ABOUT THIS TASK - Copy out lines with the word "services" from the material that follows.

------------------------------------------------------------

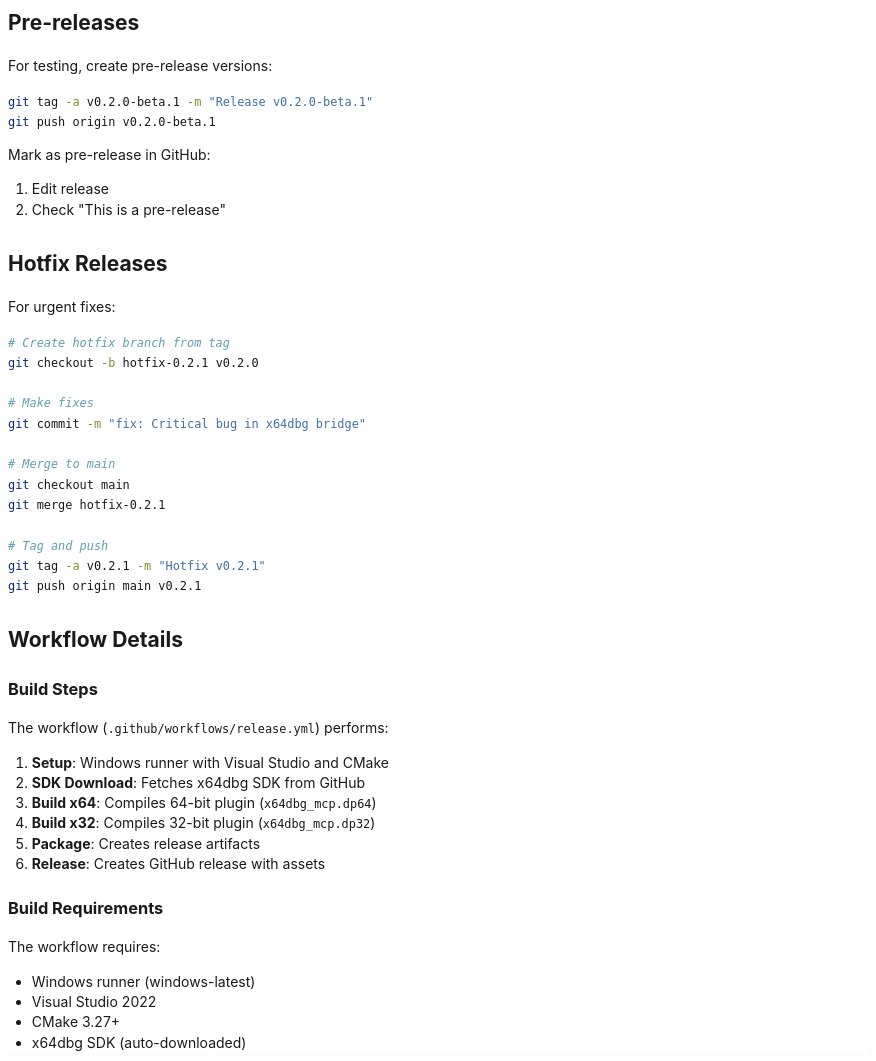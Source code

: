 ## Pre-releases

For testing, create pre-release versions:

```bash
git tag -a v0.2.0-beta.1 -m "Release v0.2.0-beta.1"
git push origin v0.2.0-beta.1
```

Mark as pre-release in GitHub:
1. Edit release
2. Check "This is a pre-release"

## Hotfix Releases

For urgent fixes:

```bash
# Create hotfix branch from tag
git checkout -b hotfix-0.2.1 v0.2.0

# Make fixes
git commit -m "fix: Critical bug in x64dbg bridge"

# Merge to main
git checkout main
git merge hotfix-0.2.1

# Tag and push
git tag -a v0.2.1 -m "Hotfix v0.2.1"
git push origin main v0.2.1
```

## Workflow Details

### Build Steps

The workflow (`.github/workflows/release.yml`) performs:

1. **Setup**: Windows runner with Visual Studio and CMake
2. **SDK Download**: Fetches x64dbg SDK from GitHub
3. **Build x64**: Compiles 64-bit plugin (`x64dbg_mcp.dp64`)
4. **Build x32**: Compiles 32-bit plugin (`x64dbg_mcp.dp32`)
5. **Package**: Creates release artifacts
6. **Release**: Creates GitHub release with assets

### Build Requirements

The workflow requires:
- Windows runner (windows-latest)
- Visual Studio 2022
- CMake 3.27+
- x64dbg SDK (auto-downloaded)
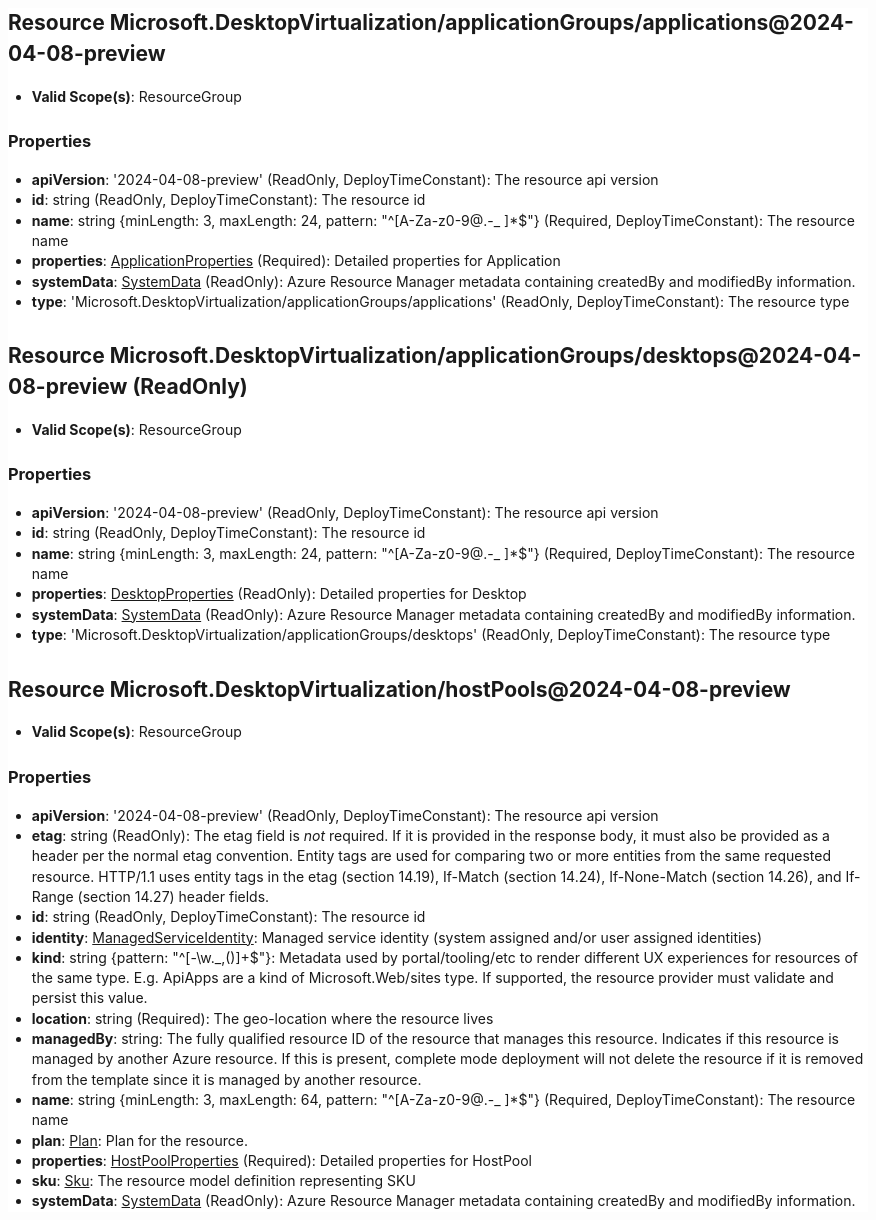 ## Resource Microsoft.DesktopVirtualization/applicationGroups/applications@2024-04-08-preview
* **Valid Scope(s)**: ResourceGroup
### Properties
* **apiVersion**: '2024-04-08-preview' (ReadOnly, DeployTimeConstant): The resource api version
* **id**: string (ReadOnly, DeployTimeConstant): The resource id
* **name**: string {minLength: 3, maxLength: 24, pattern: "^[A-Za-z0-9@.\-_ ]*$"} (Required, DeployTimeConstant): The resource name
* **properties**: [ApplicationProperties](#applicationproperties) (Required): Detailed properties for Application
* **systemData**: [SystemData](#systemdata) (ReadOnly): Azure Resource Manager metadata containing createdBy and modifiedBy information.
* **type**: 'Microsoft.DesktopVirtualization/applicationGroups/applications' (ReadOnly, DeployTimeConstant): The resource type

## Resource Microsoft.DesktopVirtualization/applicationGroups/desktops@2024-04-08-preview (ReadOnly)
* **Valid Scope(s)**: ResourceGroup
### Properties
* **apiVersion**: '2024-04-08-preview' (ReadOnly, DeployTimeConstant): The resource api version
* **id**: string (ReadOnly, DeployTimeConstant): The resource id
* **name**: string {minLength: 3, maxLength: 24, pattern: "^[A-Za-z0-9@.\-_ ]*$"} (Required, DeployTimeConstant): The resource name
* **properties**: [DesktopProperties](#desktopproperties) (ReadOnly): Detailed properties for Desktop
* **systemData**: [SystemData](#systemdata) (ReadOnly): Azure Resource Manager metadata containing createdBy and modifiedBy information.
* **type**: 'Microsoft.DesktopVirtualization/applicationGroups/desktops' (ReadOnly, DeployTimeConstant): The resource type

## Resource Microsoft.DesktopVirtualization/hostPools@2024-04-08-preview
* **Valid Scope(s)**: ResourceGroup
### Properties
* **apiVersion**: '2024-04-08-preview' (ReadOnly, DeployTimeConstant): The resource api version
* **etag**: string (ReadOnly): The etag field is *not* required. If it is provided in the response body, it must also be provided as a header per the normal etag convention.  Entity tags are used for comparing two or more entities from the same requested resource. HTTP/1.1 uses entity tags in the etag (section 14.19), If-Match (section 14.24), If-None-Match (section 14.26), and If-Range (section 14.27) header fields.
* **id**: string (ReadOnly, DeployTimeConstant): The resource id
* **identity**: [ManagedServiceIdentity](#managedserviceidentity): Managed service identity (system assigned and/or user assigned identities)
* **kind**: string {pattern: "^[-\w\._,\(\)]+$"}: Metadata used by portal/tooling/etc to render different UX experiences for resources of the same type. E.g. ApiApps are a kind of Microsoft.Web/sites type.  If supported, the resource provider must validate and persist this value.
* **location**: string (Required): The geo-location where the resource lives
* **managedBy**: string: The fully qualified resource ID of the resource that manages this resource. Indicates if this resource is managed by another Azure resource. If this is present, complete mode deployment will not delete the resource if it is removed from the template since it is managed by another resource.
* **name**: string {minLength: 3, maxLength: 64, pattern: "^[A-Za-z0-9@.\-_ ]*$"} (Required, DeployTimeConstant): The resource name
* **plan**: [Plan](#plan): Plan for the resource.
* **properties**: [HostPoolProperties](#hostpoolproperties) (Required): Detailed properties for HostPool
* **sku**: [Sku](#sku): The resource model definition representing SKU
* **systemData**: [SystemData](#systemdata) (ReadOnly): Azure Resource Manager metadata containing createdBy and modifiedBy information.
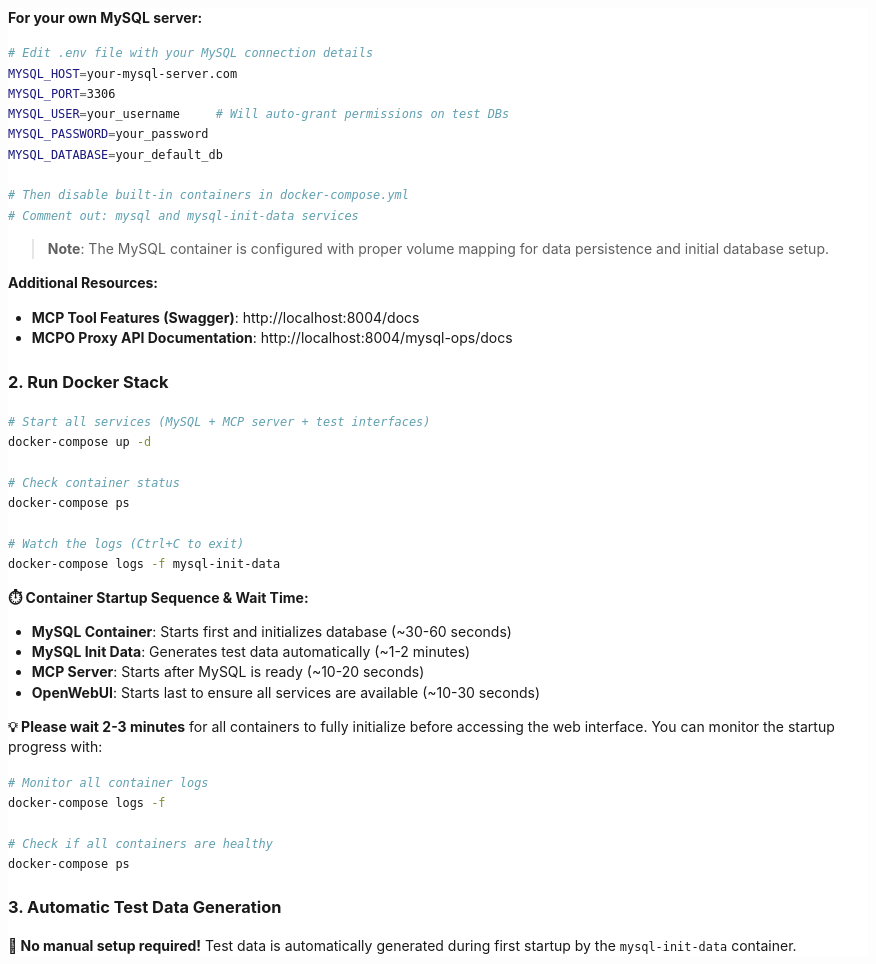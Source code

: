 **For your own MySQL server:**
```bash
# Edit .env file with your MySQL connection details
MYSQL_HOST=your-mysql-server.com
MYSQL_PORT=3306
MYSQL_USER=your_username     # Will auto-grant permissions on test DBs
MYSQL_PASSWORD=your_password
MYSQL_DATABASE=your_default_db

# Then disable built-in containers in docker-compose.yml
# Comment out: mysql and mysql-init-data services
```

> **Note**: The MySQL container is configured with proper volume mapping for data persistence and initial database setup.

**Additional Resources:**
- **MCP Tool Features (Swagger)**: http://localhost:8004/docs  
- **MCPO Proxy API Documentation**: http://localhost:8004/mysql-ops/docs

### 2. Run Docker Stack

```bash
# Start all services (MySQL + MCP server + test interfaces)
docker-compose up -d

# Check container status
docker-compose ps

# Watch the logs (Ctrl+C to exit)
docker-compose logs -f mysql-init-data
```

**⏱️ Container Startup Sequence & Wait Time:**
- **MySQL Container**: Starts first and initializes database (~30-60 seconds)
- **MySQL Init Data**: Generates test data automatically (~1-2 minutes)
- **MCP Server**: Starts after MySQL is ready (~10-20 seconds)
- **OpenWebUI**: Starts last to ensure all services are available (~10-30 seconds)

**💡 Please wait 2-3 minutes** for all containers to fully initialize before accessing the web interface. You can monitor the startup progress with:

```bash
# Monitor all container logs
docker-compose logs -f

# Check if all containers are healthy
docker-compose ps
```

### 3. Automatic Test Data Generation

**🎉 No manual setup required!** Test data is automatically generated during first startup by the `mysql-init-data` container.
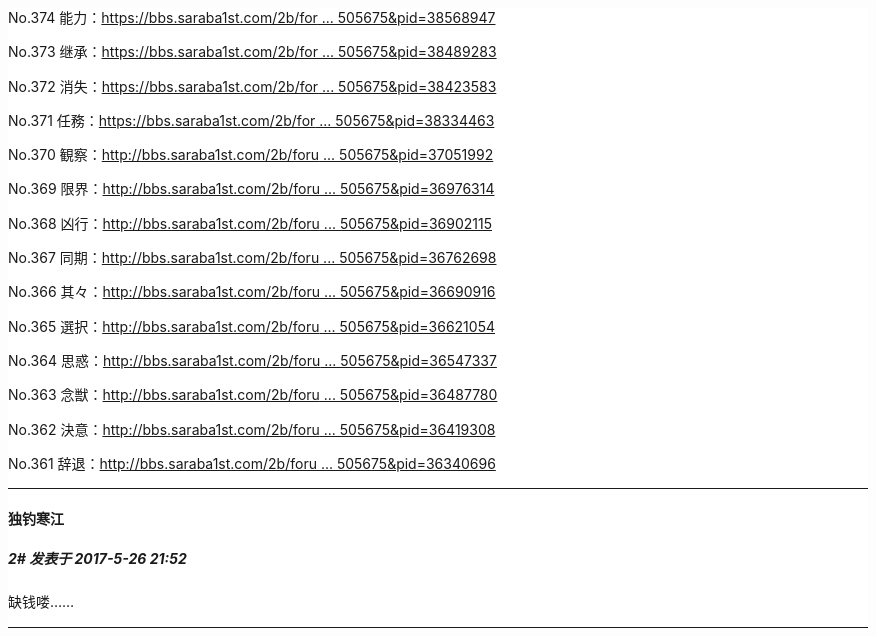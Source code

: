 No.374 能力：[https://bbs.saraba1st.com/2b/for ... 505675&amp;pid=38568947](https://bbs.saraba1st.com/2b/forum.php?mod=redirect&amp;goto=findpost&amp;ptid=1505675&amp;pid=38568947)

No.373 继承：[https://bbs.saraba1st.com/2b/for ... 505675&amp;pid=38489283](https://bbs.saraba1st.com/2b/forum.php?mod=redirect&amp;goto=findpost&amp;ptid=1505675&amp;pid=38489283)

No.372 消失：[https://bbs.saraba1st.com/2b/for ... 505675&amp;pid=38423583](https://bbs.saraba1st.com/2b/forum.php?mod=redirect&amp;goto=findpost&amp;ptid=1505675&amp;pid=38423583)

No.371 任務：[https://bbs.saraba1st.com/2b/for ... 505675&amp;pid=38334463](https://bbs.saraba1st.com/2b/forum.php?mod=redirect&amp;goto=findpost&amp;ptid=1505675&amp;pid=38334463)

No.370 観察：[http://bbs.saraba1st.com/2b/foru ... 505675&amp;pid=37051992](http://bbs.saraba1st.com/2b/forum.php?mod=redirect&amp;goto=findpost&amp;ptid=1505675&amp;pid=37051992)

No.369 限界：[http://bbs.saraba1st.com/2b/foru ... 505675&amp;pid=36976314](http://bbs.saraba1st.com/2b/forum.php?mod=redirect&amp;goto=findpost&amp;ptid=1505675&amp;pid=36976314)

No.368 凶行：[http://bbs.saraba1st.com/2b/foru ... 505675&amp;pid=36902115](http://bbs.saraba1st.com/2b/forum.php?mod=redirect&amp;goto=findpost&amp;ptid=1505675&amp;pid=36902115)

No.367 同期：[http://bbs.saraba1st.com/2b/foru ... 505675&amp;pid=36762698](http://bbs.saraba1st.com/2b/forum.php?mod=redirect&amp;goto=findpost&amp;ptid=1505675&amp;pid=36762698)

No.366 其々：[http://bbs.saraba1st.com/2b/foru ... 505675&amp;pid=36690916](http://bbs.saraba1st.com/2b/forum.php?mod=redirect&amp;goto=findpost&amp;ptid=1505675&amp;pid=36690916)

No.365 選択：[http://bbs.saraba1st.com/2b/foru ... 505675&amp;pid=36621054](http://bbs.saraba1st.com/2b/forum.php?mod=redirect&amp;goto=findpost&amp;ptid=1505675&amp;pid=36621054)

No.364 思惑：[http://bbs.saraba1st.com/2b/foru ... 505675&amp;pid=36547337](http://bbs.saraba1st.com/2b/forum.php?mod=redirect&amp;goto=findpost&amp;ptid=1505675&amp;pid=36547337)

No.363 念獣：[http://bbs.saraba1st.com/2b/foru ... 505675&amp;pid=36487780](http://bbs.saraba1st.com/2b/forum.php?mod=redirect&amp;goto=findpost&amp;ptid=1505675&amp;pid=36487780)

No.362 決意：[http://bbs.saraba1st.com/2b/foru ... 505675&amp;pid=36419308](http://bbs.saraba1st.com/2b/forum.php?mod=redirect&amp;goto=findpost&amp;ptid=1505675&amp;pid=36419308)

No.361 辞退：[http://bbs.saraba1st.com/2b/foru ... 505675&amp;pid=36340696](http://bbs.saraba1st.com/2b/forum.php?mod=redirect&amp;goto=findpost&amp;ptid=1505675&amp;pid=36340696)







-----

####  独钓寒江  
##### 2#       发表于 2017-5-26 21:52




缺钱喽……







-----
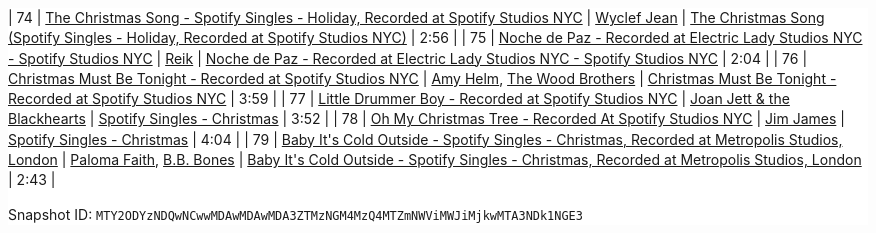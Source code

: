 | 74 | [The Christmas Song \- Spotify Singles \- Holiday, Recorded at Spotify Studios NYC](https://open.spotify.com/track/7beYBowpIMDjpdfXi2GH4S) | [Wyclef Jean](https://open.spotify.com/artist/7aBzpmFXB4WWpPl2F7RjBe) | [The Christmas Song \(Spotify Singles \- Holiday, Recorded at Spotify Studios NYC\)](https://open.spotify.com/album/0aVdIL0fUe5iaGQcvto0Sy) | 2:56 |
| 75 | [Noche de Paz \- Recorded at Electric Lady Studios NYC \- Spotify Studios NYC](https://open.spotify.com/track/6lxZad9QvvupcZmt0BwKPJ) | [Reik](https://open.spotify.com/artist/0vR2qb8m9WHeZ5ByCbimq2) | [Noche de Paz \- Recorded at Electric Lady Studios NYC \- Spotify Studios NYC](https://open.spotify.com/album/6ko0lFEORJ1r844s60Zh3f) | 2:04 |
| 76 | [Christmas Must Be Tonight \- Recorded at Spotify Studios NYC](https://open.spotify.com/track/7D5fkaLthrFkOmTPrOLOpk) | [Amy Helm](https://open.spotify.com/artist/4LBsb3buEAjllAzNraGYtU), [The Wood Brothers](https://open.spotify.com/artist/6FxuPrpa8phaP3Xn73emhT) | [Christmas Must Be Tonight \- Recorded at Spotify Studios NYC](https://open.spotify.com/album/79pU4cBoyQmUU0e5tuuCvG) | 3:59 |
| 77 | [Little Drummer Boy \- Recorded at Spotify Studios NYC](https://open.spotify.com/track/7tTPXjxNFjij4xzGeO3KLt) | [Joan Jett & the Blackhearts](https://open.spotify.com/artist/1Fmb52lZ6Jv7FMWXXTPO3K) | [Spotify Singles \- Christmas](https://open.spotify.com/album/5F2LTPWjIl2YWeDlZSbNb3) | 3:52 |
| 78 | [Oh My Christmas Tree \- Recorded At Spotify Studios NYC](https://open.spotify.com/track/60SifRrS0a3jOQITjpstp8) | [Jim James](https://open.spotify.com/artist/1MhtYlJvUqfd2EgHSQTGK4) | [Spotify Singles \- Christmas](https://open.spotify.com/album/5en558OdtGQER6bVirXNnM) | 4:04 |
| 79 | [Baby It's Cold Outside \- Spotify Singles \- Christmas, Recorded at Metropolis Studios, London](https://open.spotify.com/track/2jB9jrpggKxSvymiWXM2pz) | [Paloma Faith](https://open.spotify.com/artist/4fwuXg6XQHfdlOdmw36OHa), [B.B\. Bones](https://open.spotify.com/artist/61QhyKKCq2VbbWRgFLlD6B) | [Baby It's Cold Outside \- Spotify Singles \- Christmas, Recorded at Metropolis Studios, London](https://open.spotify.com/album/05mmfK3BaBsbXRUmds8FYU) | 2:43 |

Snapshot ID: `MTY2ODYzNDQwNCwwMDAwMDAwMDA3ZTMzNGM4MzQ4MTZmNWViMWJiMjkwMTA3NDk1NGE3`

------------------------------------------------------------

SOLUTION TO THIS TASK -
# Comment out: mysql and mysql-init-data services
# Start all services (MySQL + MCP server + test interfaces)
- **OpenWebUI**: Starts last to ensure all services are available (~10-30 seconds)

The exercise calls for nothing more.